◆ REQUIREMENT
Your answer should be a single number: the count of lines in the entries below that contain "Project".
--- DATASET RECORDS Enclosed Below ---
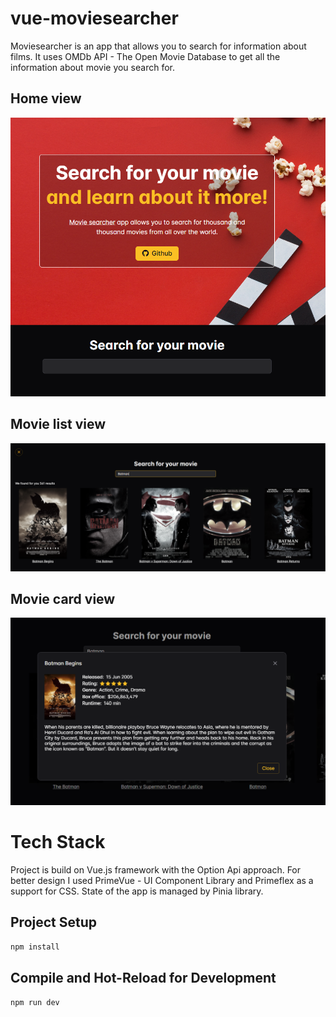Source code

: # vue-moviesearcher

Moviesearcher is an app that allows you to search for information about films. It uses OMDb API - The Open Movie Database to get all the information about movie you search for.
## Home view
![screenshot](./src/assets/screens/homeview.png)

## Movie list view
![screenshot](./src/assets/screens/movielistview.png)

## Movie card view
![screenshot](./src/assets/screens/moviecardview.png)

# Tech Stack

Project is build on Vue.js framework with the Option Api approach. For better design I used PrimeVue - UI Component Library and Primeflex as a support for CSS. State of the app is managed by Pinia library.

## Project Setup

```sh
npm install
```

## Compile and Hot-Reload for Development

```sh
npm run dev
```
--- End of Enclosed DATASET RECORDS ---
◆ WORKED SOLUTION
2